[[ Material supplied open ]]

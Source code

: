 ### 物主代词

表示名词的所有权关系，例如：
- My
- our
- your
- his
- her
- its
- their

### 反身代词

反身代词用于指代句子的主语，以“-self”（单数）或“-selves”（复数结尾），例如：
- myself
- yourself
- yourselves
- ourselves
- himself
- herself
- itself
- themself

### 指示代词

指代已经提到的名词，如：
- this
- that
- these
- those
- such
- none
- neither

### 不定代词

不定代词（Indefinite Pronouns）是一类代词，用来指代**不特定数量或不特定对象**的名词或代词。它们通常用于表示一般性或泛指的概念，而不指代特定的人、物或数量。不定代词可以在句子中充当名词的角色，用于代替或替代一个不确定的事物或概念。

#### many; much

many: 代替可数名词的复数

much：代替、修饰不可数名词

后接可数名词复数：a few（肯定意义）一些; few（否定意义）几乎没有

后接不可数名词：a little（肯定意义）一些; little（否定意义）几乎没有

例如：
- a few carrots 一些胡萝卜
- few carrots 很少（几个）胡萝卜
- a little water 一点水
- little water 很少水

[[ Material supplied closed ]]
[[ Material supplied open ]]

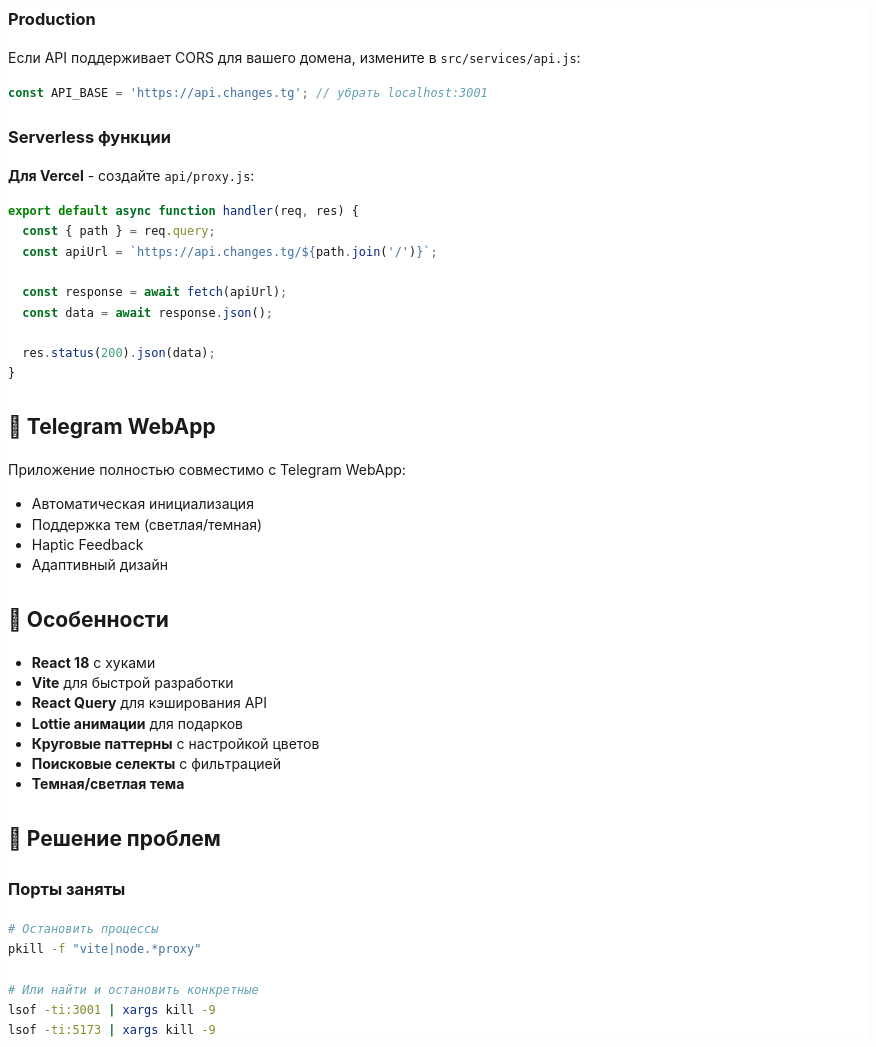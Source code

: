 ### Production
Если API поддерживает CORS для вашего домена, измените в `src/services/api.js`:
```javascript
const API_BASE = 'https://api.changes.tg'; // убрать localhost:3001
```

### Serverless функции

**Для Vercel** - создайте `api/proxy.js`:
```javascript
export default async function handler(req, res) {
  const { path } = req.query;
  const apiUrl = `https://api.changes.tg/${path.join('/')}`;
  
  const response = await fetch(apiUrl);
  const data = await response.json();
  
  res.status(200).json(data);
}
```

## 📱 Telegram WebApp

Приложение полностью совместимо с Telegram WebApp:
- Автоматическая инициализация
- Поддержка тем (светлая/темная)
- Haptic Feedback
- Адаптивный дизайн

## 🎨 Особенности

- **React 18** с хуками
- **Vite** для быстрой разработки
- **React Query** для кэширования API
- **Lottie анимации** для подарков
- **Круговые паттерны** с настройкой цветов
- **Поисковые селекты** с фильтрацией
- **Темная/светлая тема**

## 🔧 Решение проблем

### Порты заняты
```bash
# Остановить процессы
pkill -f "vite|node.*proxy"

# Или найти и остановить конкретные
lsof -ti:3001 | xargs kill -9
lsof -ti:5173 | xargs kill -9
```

[[ Material supplied closed ]]
[[ Material supplied open ]]

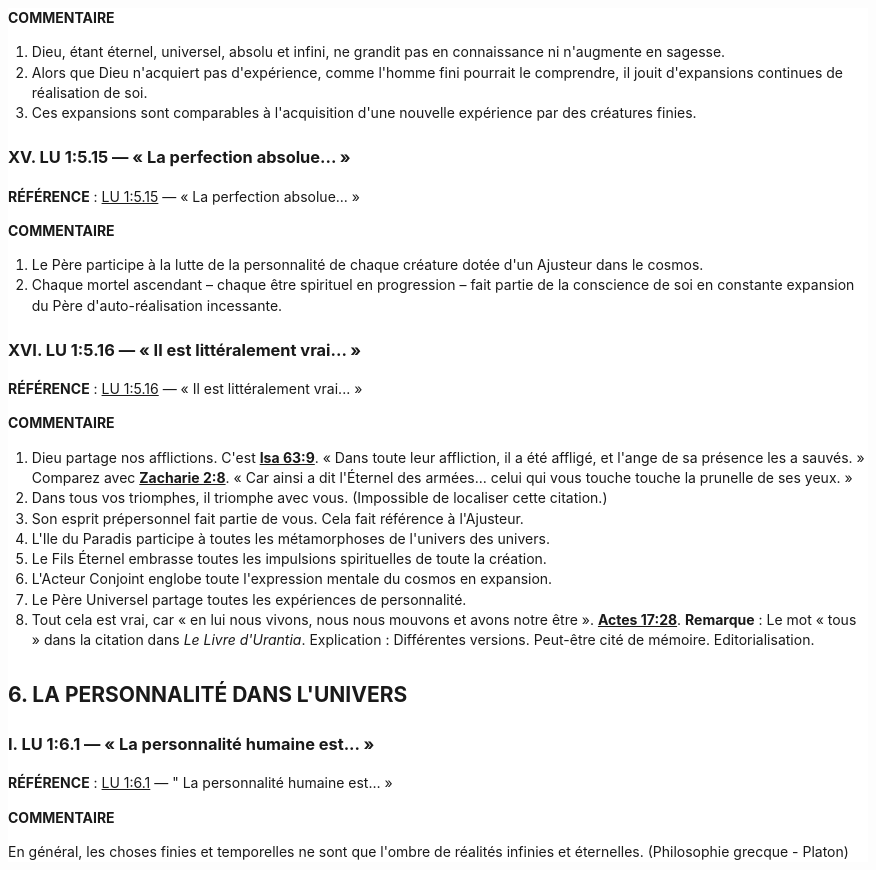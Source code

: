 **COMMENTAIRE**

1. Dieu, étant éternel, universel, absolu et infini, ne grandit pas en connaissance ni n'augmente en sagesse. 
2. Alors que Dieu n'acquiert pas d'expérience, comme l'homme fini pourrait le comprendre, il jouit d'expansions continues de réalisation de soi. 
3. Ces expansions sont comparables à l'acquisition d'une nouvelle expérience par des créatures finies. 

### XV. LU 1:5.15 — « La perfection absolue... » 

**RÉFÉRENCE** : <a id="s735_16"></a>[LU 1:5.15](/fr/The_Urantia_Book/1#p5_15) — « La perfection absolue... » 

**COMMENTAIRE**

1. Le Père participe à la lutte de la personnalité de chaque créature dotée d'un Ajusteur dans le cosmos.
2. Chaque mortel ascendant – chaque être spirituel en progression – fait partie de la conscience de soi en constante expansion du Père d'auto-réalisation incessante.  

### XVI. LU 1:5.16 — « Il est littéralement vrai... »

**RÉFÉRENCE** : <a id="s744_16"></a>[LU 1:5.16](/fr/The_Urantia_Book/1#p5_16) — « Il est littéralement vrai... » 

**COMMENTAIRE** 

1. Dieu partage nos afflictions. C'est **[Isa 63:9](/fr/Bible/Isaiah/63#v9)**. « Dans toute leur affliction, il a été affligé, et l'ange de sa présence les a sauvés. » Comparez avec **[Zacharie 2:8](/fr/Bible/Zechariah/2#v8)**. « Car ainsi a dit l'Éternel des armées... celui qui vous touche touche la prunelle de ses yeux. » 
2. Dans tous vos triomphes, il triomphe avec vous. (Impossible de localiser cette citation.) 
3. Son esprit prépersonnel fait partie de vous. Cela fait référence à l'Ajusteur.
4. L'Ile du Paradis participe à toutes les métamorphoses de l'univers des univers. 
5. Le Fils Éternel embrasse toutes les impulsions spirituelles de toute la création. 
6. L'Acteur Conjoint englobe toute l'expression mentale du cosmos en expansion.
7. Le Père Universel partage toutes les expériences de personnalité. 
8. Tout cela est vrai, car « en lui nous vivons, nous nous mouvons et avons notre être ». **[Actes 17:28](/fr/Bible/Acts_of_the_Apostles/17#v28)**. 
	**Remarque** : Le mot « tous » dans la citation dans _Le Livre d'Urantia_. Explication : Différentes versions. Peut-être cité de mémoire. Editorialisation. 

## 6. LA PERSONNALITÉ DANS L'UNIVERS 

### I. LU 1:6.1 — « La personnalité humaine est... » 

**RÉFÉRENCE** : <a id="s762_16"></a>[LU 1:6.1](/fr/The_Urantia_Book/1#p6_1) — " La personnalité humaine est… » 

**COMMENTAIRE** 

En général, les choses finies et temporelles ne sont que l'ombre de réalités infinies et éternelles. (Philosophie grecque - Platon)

[[ Material supplied closed ]]

Work instructions –
From the data above, output exactly the lines between the one containing "1. Dieu partage" and the one containing "2. Dans tous", counting both of them.

Solution for this exercise –
1. Dieu partage nos afflictions. C'est **[Isa 63:9](/fr/Bible/Isaiah/63#v9)**. « Dans toute leur affliction, il a été affligé, et l'ange de sa présence les a sauvés. » Comparez avec **[Zacharie 2:8](/fr/Bible/Zechariah/2#v8)**. « Car ainsi a dit l'Éternel des armées... celui qui vous touche touche la prunelle de ses yeux. » 
2. Dans tous vos triomphes, il triomphe avec vous. (Impossible de localiser cette citation.) 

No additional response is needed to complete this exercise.